THE PROBLEM: Your answer should consist of every line in the records that holds "components".

-- Opening Marker --

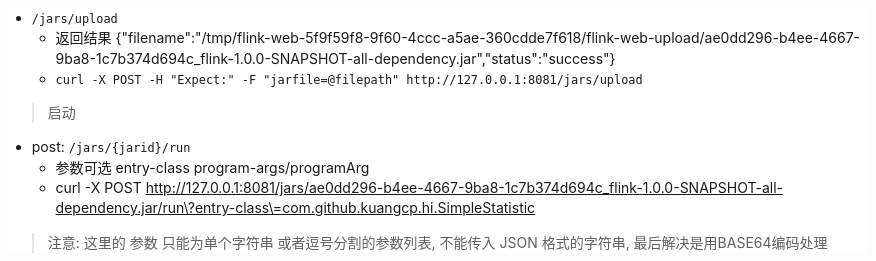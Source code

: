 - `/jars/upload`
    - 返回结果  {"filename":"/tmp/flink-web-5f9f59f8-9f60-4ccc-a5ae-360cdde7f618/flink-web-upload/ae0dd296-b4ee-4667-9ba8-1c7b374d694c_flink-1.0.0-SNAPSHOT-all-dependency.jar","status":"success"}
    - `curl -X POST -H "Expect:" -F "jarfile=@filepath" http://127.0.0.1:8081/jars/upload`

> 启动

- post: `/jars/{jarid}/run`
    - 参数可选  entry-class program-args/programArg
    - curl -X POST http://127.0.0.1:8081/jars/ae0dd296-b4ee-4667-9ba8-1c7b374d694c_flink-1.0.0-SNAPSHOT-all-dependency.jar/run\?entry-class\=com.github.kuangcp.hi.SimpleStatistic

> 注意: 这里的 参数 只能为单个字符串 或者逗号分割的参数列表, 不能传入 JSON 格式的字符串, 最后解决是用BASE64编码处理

-- Closing Marker --
-- Opening Marker --

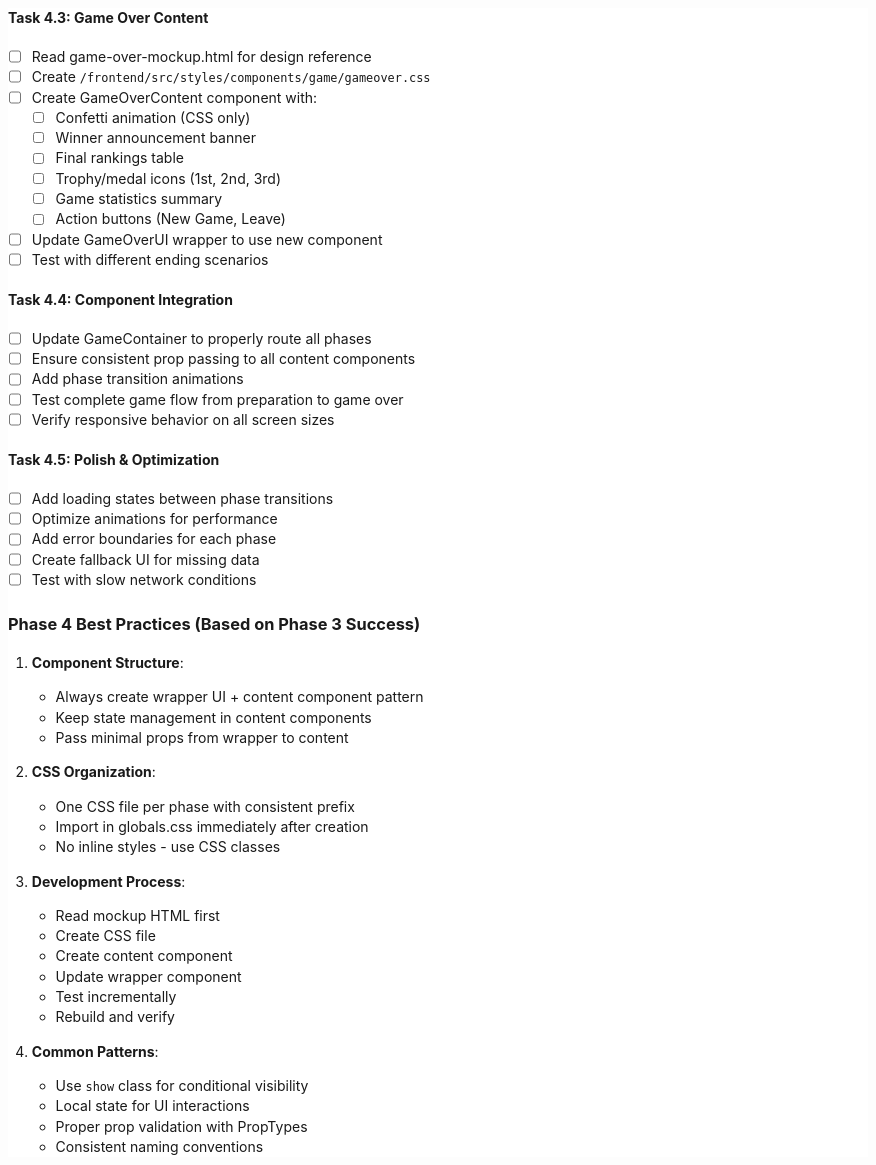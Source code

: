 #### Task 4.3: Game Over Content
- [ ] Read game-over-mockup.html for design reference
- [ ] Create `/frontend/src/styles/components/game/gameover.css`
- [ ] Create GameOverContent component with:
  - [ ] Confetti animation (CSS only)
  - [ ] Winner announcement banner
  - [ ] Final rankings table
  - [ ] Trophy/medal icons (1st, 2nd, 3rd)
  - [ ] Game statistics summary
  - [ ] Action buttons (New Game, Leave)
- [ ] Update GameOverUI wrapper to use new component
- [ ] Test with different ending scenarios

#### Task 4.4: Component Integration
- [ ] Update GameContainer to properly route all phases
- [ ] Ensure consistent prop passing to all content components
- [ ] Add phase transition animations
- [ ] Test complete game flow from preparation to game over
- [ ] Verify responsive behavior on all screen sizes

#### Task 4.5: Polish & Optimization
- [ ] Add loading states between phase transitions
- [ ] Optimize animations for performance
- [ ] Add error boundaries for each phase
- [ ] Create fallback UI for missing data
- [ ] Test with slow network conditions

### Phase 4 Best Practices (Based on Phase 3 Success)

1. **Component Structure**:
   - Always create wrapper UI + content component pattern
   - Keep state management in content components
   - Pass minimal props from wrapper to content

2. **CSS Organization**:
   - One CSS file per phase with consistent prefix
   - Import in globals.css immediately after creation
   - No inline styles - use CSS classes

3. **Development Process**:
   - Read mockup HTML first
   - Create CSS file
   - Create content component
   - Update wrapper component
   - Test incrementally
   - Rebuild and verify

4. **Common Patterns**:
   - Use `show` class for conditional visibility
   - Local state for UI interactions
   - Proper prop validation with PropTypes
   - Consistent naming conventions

-- Closing Marker --

ANSWER TO THIS PROBLEM:
- [ ] Create `/frontend/src/styles/components/game/gameover.css`
- [ ] Ensure consistent prop passing to all content components
   - Keep state management in content components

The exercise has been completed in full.